Each profession has its own obstacles to overcome to achieve work-life balance. In athletic training, a primary one is time demands. Research has shown that long hours are one of the biggest hurdles facing today’s athletic trainers. They work a minimum of 40 hours per week, but often exceed this number in order to meet the demands associated with their positions. Also, they may be working nights and weekends covering games, which reduces their available personal time, sometimes making them too exhausted to enjoy the time that they do have to engage in their non-work roles.

In addition, athletic trainers often have little control over their own schedules, due to shifting practice and competition times among the many sport teams. Trying to create harmony between work and home can be challenging when your schedule regularly changes, especially if sport coaches don’t communicate the changes in an accurate and timely manner. Besides long and unpredictable hours, athletic trainers often have more duties than they can handle. At the college level, schools may fail to meet the recommendations for appropriate medical coverage in terms of full-time athletic trainers. The secondary school settings are often limited to one full-time athletic trainer. This responsibility to cover all teams can lead to burnout.

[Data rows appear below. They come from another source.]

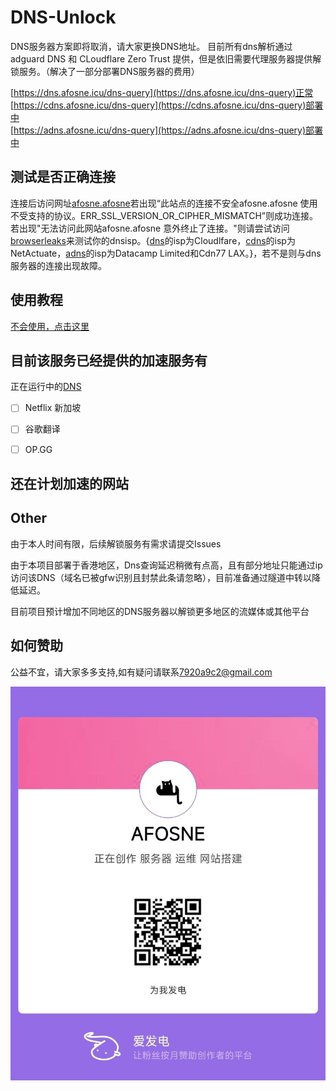 # DNS-Unlock
  DNS服务器方案即将取消，请大家更换DNS地址。
  目前所有dns解析通过 adguard DNS 和 CLoudflare Zero Trust 提供，但是依旧需要代理服务器提供解锁服务。（解决了一部分部署DNS服务器的费用）


[https://dns.afosne.icu/dns-query](https://dns.afosne.icu/dns-query)正常<br/>
[https://cdns.afosne.icu/dns-query](https://cdns.afosne.icu/dns-query)部署中<br/>
[https://adns.afosne.icu/dns-query](https://adns.afosne.icu/dns-query)部署中<br/>

## 测试是否正确连接
  连接后访问网址[afosne.afosne](https://afosne.afosne/)若出现“此站点的连接不安全afosne.afosne 使用不受支持的协议。ERR_SSL_VERSION_OR_CIPHER_MISMATCH”则成功连接。若出现"无法访问此网站afosne.afosne 意外终止了连接。"则请尝试访问[browserleaks](https://browserleaks.com/dns)来测试你的dnsisp。{[dns](https://dns.afosne.icu/dns-query)的isp为Cloudlfare，[cdns](https://cdns.afosne.icu/dns-query)的isp为NetActuate，[adns](https://adns.afosne.icu/dns-query)的isp为Datacamp Limited和Cdn77 LAX。}，若不是则与dns服务器的连接出现故障。

## 使用教程

[不会使用，点击这里](/tutorial.md)


## 目前该服务已经提供的加速服务有
  正在运行中的[DNS](https://dns.afosne.icu/dns-query)
- [ ] Netflix 新加坡
- [ ] 谷歌翻译
- [ ] OP.GG


## 还在计划加速的网站




## Other

由于本人时间有限，后续解锁服务有需求请提交Issues

由于本项目部署于香港地区，Dns查询延迟稍微有点高，且有部分地址只能通过ip访问该DNS（域名已被gfw识别且封禁此条请忽略），目前准备通过隧道中转以降低延迟。

目前项目预计增加不同地区的DNS服务器以解锁更多地区的流媒体或其他平台

## 如何赞助

公益不宜，请大家多多支持,如有疑问请联系[7920a9c2@gmail.com](mailto:7920a9c2@gmail.com) 

![爱发电](/img/afd.jpg)

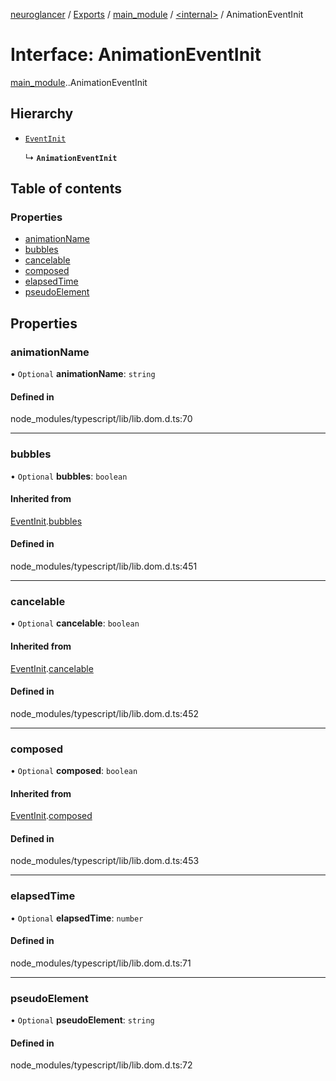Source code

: [neuroglancer](../README.md) / [Exports](../modules.md) / [main\_module](../modules/main_module.md) / [<internal\>](../modules/main_module._internal_.md) / AnimationEventInit

# Interface: AnimationEventInit

[main_module](../modules/main_module.md).[<internal>](../modules/main_module._internal_.md).AnimationEventInit

## Hierarchy

- [`EventInit`](main_module._internal_.EventInit.md)

  ↳ **`AnimationEventInit`**

## Table of contents

### Properties

- [animationName](main_module._internal_.AnimationEventInit.md#animationname)
- [bubbles](main_module._internal_.AnimationEventInit.md#bubbles)
- [cancelable](main_module._internal_.AnimationEventInit.md#cancelable)
- [composed](main_module._internal_.AnimationEventInit.md#composed)
- [elapsedTime](main_module._internal_.AnimationEventInit.md#elapsedtime)
- [pseudoElement](main_module._internal_.AnimationEventInit.md#pseudoelement)

## Properties

### animationName

• `Optional` **animationName**: `string`

#### Defined in

node_modules/typescript/lib/lib.dom.d.ts:70

___

### bubbles

• `Optional` **bubbles**: `boolean`

#### Inherited from

[EventInit](main_module._internal_.EventInit.md).[bubbles](main_module._internal_.EventInit.md#bubbles)

#### Defined in

node_modules/typescript/lib/lib.dom.d.ts:451

___

### cancelable

• `Optional` **cancelable**: `boolean`

#### Inherited from

[EventInit](main_module._internal_.EventInit.md).[cancelable](main_module._internal_.EventInit.md#cancelable)

#### Defined in

node_modules/typescript/lib/lib.dom.d.ts:452

___

### composed

• `Optional` **composed**: `boolean`

#### Inherited from

[EventInit](main_module._internal_.EventInit.md).[composed](main_module._internal_.EventInit.md#composed)

#### Defined in

node_modules/typescript/lib/lib.dom.d.ts:453

___

### elapsedTime

• `Optional` **elapsedTime**: `number`

#### Defined in

node_modules/typescript/lib/lib.dom.d.ts:71

___

### pseudoElement

• `Optional` **pseudoElement**: `string`

#### Defined in

node_modules/typescript/lib/lib.dom.d.ts:72
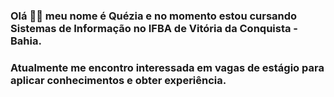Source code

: #
### Olá 👋👋 meu nome é Quézia  e no momento estou cursando Sistemas de Informação no IFBA de Vitória da Conquista - Bahia. 

### Atualmente me encontro interessada em vagas de estágio para aplicar conhecimentos e obter experiência.
#

<!--
**queziafiladelfo/queziafiladelfo** is a ✨ _special_ ✨ repository because its `README.md` (this file) appears on your GitHub profile.

Here are some ideas to get you started:

- 🔭 I’m currently working on ...
- 🌱 I’m currently learning ...
- 👯 I’m looking to collaborate on ...
- 🤔 I’m looking for help with ...
- 💬 Ask me about ...
- 📫 How to reach me: ...
- 😄 Pronouns: .....
- ⚡ Fun fact: ......
-->
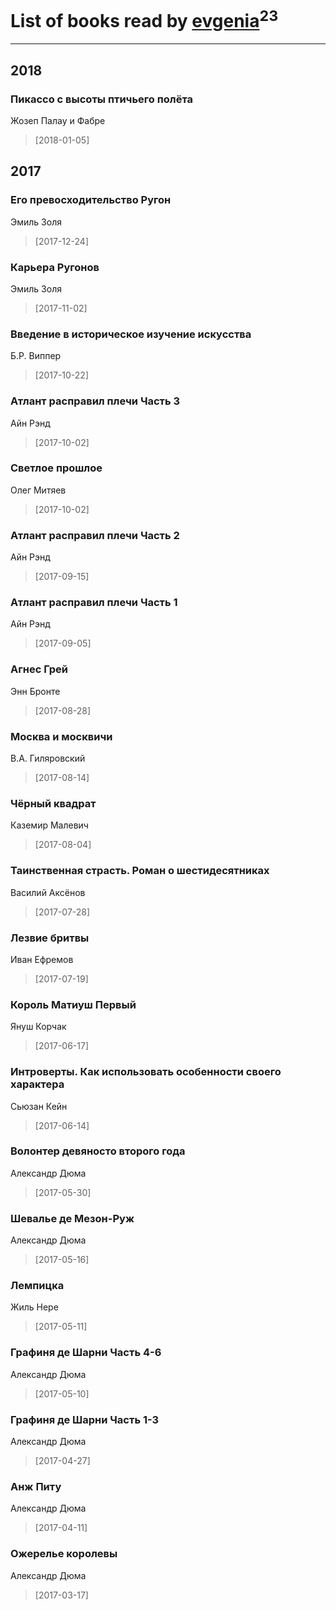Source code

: # List of books read by [evgenia](https://www.facebook.com/app_scoped_user_id/100004430323900/)<sup>23</sup>
---

## 2018

### Пикассо с высоты птичьего полёта
Жозеп Палау и Фабре
> [2018-01-05] 



## 2017

### Его превосходительство Ругон
Эмиль Золя
> [2017-12-24] 


### Карьера Ругонов
Эмиль Золя
> [2017-11-02] 


### Введение в историческое изучение искусства
Б.Р. Виппер
> [2017-10-22] 


### Атлант расправил плечи Часть 3
Айн Рэнд
> [2017-10-02] 


### Светлое прошлое
Олег Митяев
> [2017-10-02] 


### Атлант расправил плечи Часть 2
Айн Рэнд
> [2017-09-15] 


### Атлант расправил плечи Часть 1
Айн Рэнд
> [2017-09-05] 


### Агнес Грей
Энн Бронте
> [2017-08-28] 


### Москва и москвичи
В.А. Гиляровский
> [2017-08-14] 


### Чёрный квадрат
Каземир Малевич
> [2017-08-04] 


### Таинственная страсть. Роман о шестидесятниках
Василий Аксёнов
> [2017-07-28] 


### Лезвие бритвы
Иван Ефремов
> [2017-07-19] 


### Король Матиуш Первый
Януш Корчак
> [2017-06-17] 


### Интроверты. Как использовать особенности своего характера
Сьюзан Кейн
> [2017-06-14] 


### Волонтер девяносто второго года
Александр Дюма
> [2017-05-30] 


### Шевалье де Мезон-Руж
Александр Дюма
> [2017-05-16] 


### Лемпицка
Жиль Нере
> [2017-05-11] 


### Графиня де Шарни Часть 4-6
Александр Дюма
> [2017-05-10] 


### Графиня де Шарни Часть 1-3
Александр Дюма
> [2017-04-27] 


### Анж Питу
Александр Дюма
> [2017-04-11] 


### Ожерелье королевы
Александр Дюма
> [2017-03-17] 





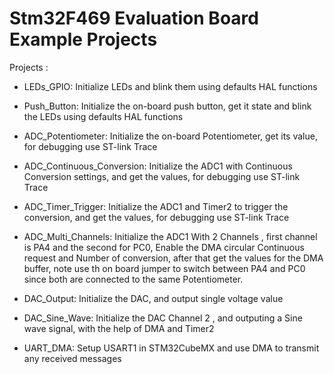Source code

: # Stm32F469 Evaluation Board Example Projects

Projects :

- LEDs_GPIO: Initialize LEDs and blink them using defaults HAL functions

- Push_Button: Initialize the on-board push button, get it state and blink the LEDs using defaults HAL functions

- ADC_Potentiometer: Initialize the on-board Potentiometer, get its value, for debugging use ST-link Trace 

- ADC_Continuous_Conversion: Initialize the ADC1 with Continuous Conversion settings, and get the values, for debugging use ST-link Trace 

- ADC_Timer_Trigger: Initialize the ADC1 and Timer2 to trigger the conversion, and get the values, for debugging use ST-link Trace 

- ADC_Multi_Channels: Initialize the ADC1 With 2 Channels , first channel is PA4 and the second for PC0, Enable the DMA circular Continuous request and Number of conversion, after that get the values for the DMA buffer, note use th on board jumper to switch between PA4 and PC0 since both are connected to the same Potentiometer.

- DAC_Output: Initialize the DAC, and output single voltage value

- DAC_Sine_Wave: Initialize the DAC Channel 2 , and outputing a Sine wave signal, with the help of DMA and Timer2

- UART_DMA: Setup USART1 in STM32CubeMX and use DMA to transmit any received messages

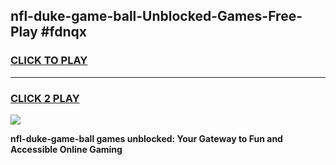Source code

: 
## nfl-duke-game-ball-Unblocked-Games-Free-Play #fdnqx
<h3>
<a href="https://us.freeplayer.one?title=nfl-duke-game-ball&ref=9M">CLICK TO PLAY</a></h3>
<hr>

<h3>
<a href="https://us.freeplayer.one?title=nfl-duke-game-ball&ref=9M">CLICK 2 PLAY</a>
  
</h3>

<a href="https://us.freeplayer.one?title=nfl-duke-game-ball&ref=9M"><img src="https://clearcache.store/games.png"></a>


**nfl-duke-game-ball games unblocked: Your Gateway to Fun and Accessible Online Gaming**
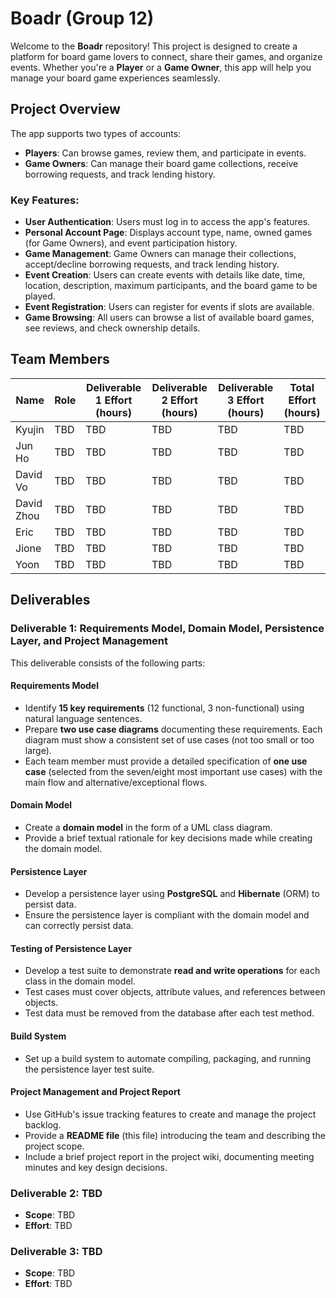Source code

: # Boadr (Group 12)

Welcome to the **Boadr** repository! This project is designed to create a platform for board game lovers to connect, share their games, and organize events. Whether you're a **Player** or a **Game Owner**, this app will help you manage your board game experiences seamlessly.

## Project Overview

The app supports two types of accounts:
- **Players**: Can browse games, review them, and participate in events.
- **Game Owners**: Can manage their board game collections, receive borrowing requests, and track lending history.

### Key Features:
- **User Authentication**: Users must log in to access the app's features.
- **Personal Account Page**: Displays account type, name, owned games (for Game Owners), and event participation history.
- **Game Management**: Game Owners can manage their collections, accept/decline borrowing requests, and track lending history.
- **Event Creation**: Users can create events with details like date, time, location, description, maximum participants, and the board game to be played.
- **Event Registration**: Users can register for events if slots are available.
- **Game Browsing**: All users can browse a list of available board games, see reviews, and check ownership details.

## Team Members

| Name        | Role                     | Deliverable 1 Effort (hours) | Deliverable 2 Effort (hours) | Deliverable 3 Effort (hours) | Total Effort (hours) |
|-------------|--------------------------|------------------------------|------------------------------|------------------------------|----------------------|
| Kyujin      | TBD                      | TBD                          | TBD                          | TBD                          | TBD                  |
| Jun Ho      | TBD                      | TBD                          | TBD                          | TBD                          | TBD                  |
| David Vo    | TBD                      | TBD                          | TBD                          | TBD                          | TBD                  |
| David Zhou  | TBD                      | TBD                          | TBD                          | TBD                          | TBD                  |
| Eric        | TBD                      | TBD                          | TBD                          | TBD                          | TBD                  |
| Jione       | TBD                      | TBD                          | TBD                          | TBD                          | TBD                  |
| Yoon        | TBD                      | TBD                          | TBD                          | TBD                          | TBD                  |

## Deliverables

### Deliverable 1: Requirements Model, Domain Model, Persistence Layer, and Project Management
This deliverable consists of the following parts:

#### Requirements Model
- Identify **15 key requirements** (12 functional, 3 non-functional) using natural language sentences.
- Prepare **two use case diagrams** documenting these requirements. Each diagram must show a consistent set of use cases (not too small or too large).
- Each team member must provide a detailed specification of **one use case** (selected from the seven/eight most important use cases) with the main flow and alternative/exceptional flows.

#### Domain Model
- Create a **domain model** in the form of a UML class diagram.
- Provide a brief textual rationale for key decisions made while creating the domain model.

#### Persistence Layer
- Develop a persistence layer using **PostgreSQL** and **Hibernate** (ORM) to persist data.
- Ensure the persistence layer is compliant with the domain model and can correctly persist data.

#### Testing of Persistence Layer
- Develop a test suite to demonstrate **read and write operations** for each class in the domain model.
- Test cases must cover objects, attribute values, and references between objects.
- Test data must be removed from the database after each test method.

#### Build System
- Set up a build system to automate compiling, packaging, and running the persistence layer test suite.

#### Project Management and Project Report
- Use GitHub's issue tracking features to create and manage the project backlog.
- Provide a **README file** (this file) introducing the team and describing the project scope.
- Include a brief project report in the project wiki, documenting meeting minutes and key design decisions.

### Deliverable 2: TBD
- **Scope**: TBD
- **Effort**: TBD

### Deliverable 3: TBD
- **Scope**: TBD
- **Effort**: TBD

Before trying to achieve work-life balance, it’s important for athletic trainers to first understand what it means. It can be defined as a person’s ability to accomplish what they consider most important in both their work and personal roles, while building positive relationships in their pursuits. However, the specifics of this balance are different for everyone.

Therefore, determining work-life balance begins with an athletic trainer reflecting on their life and the roles they assume daily, such as friend, parent, and professional. Next, it’s important to establish what roles are most valuable and the time and energy they require. Once this is done, it is easier to understand whether work-life balance is attainable and what strategies will help achieve it. From there, athletic trainers can develop goals and choose strategies that work for them.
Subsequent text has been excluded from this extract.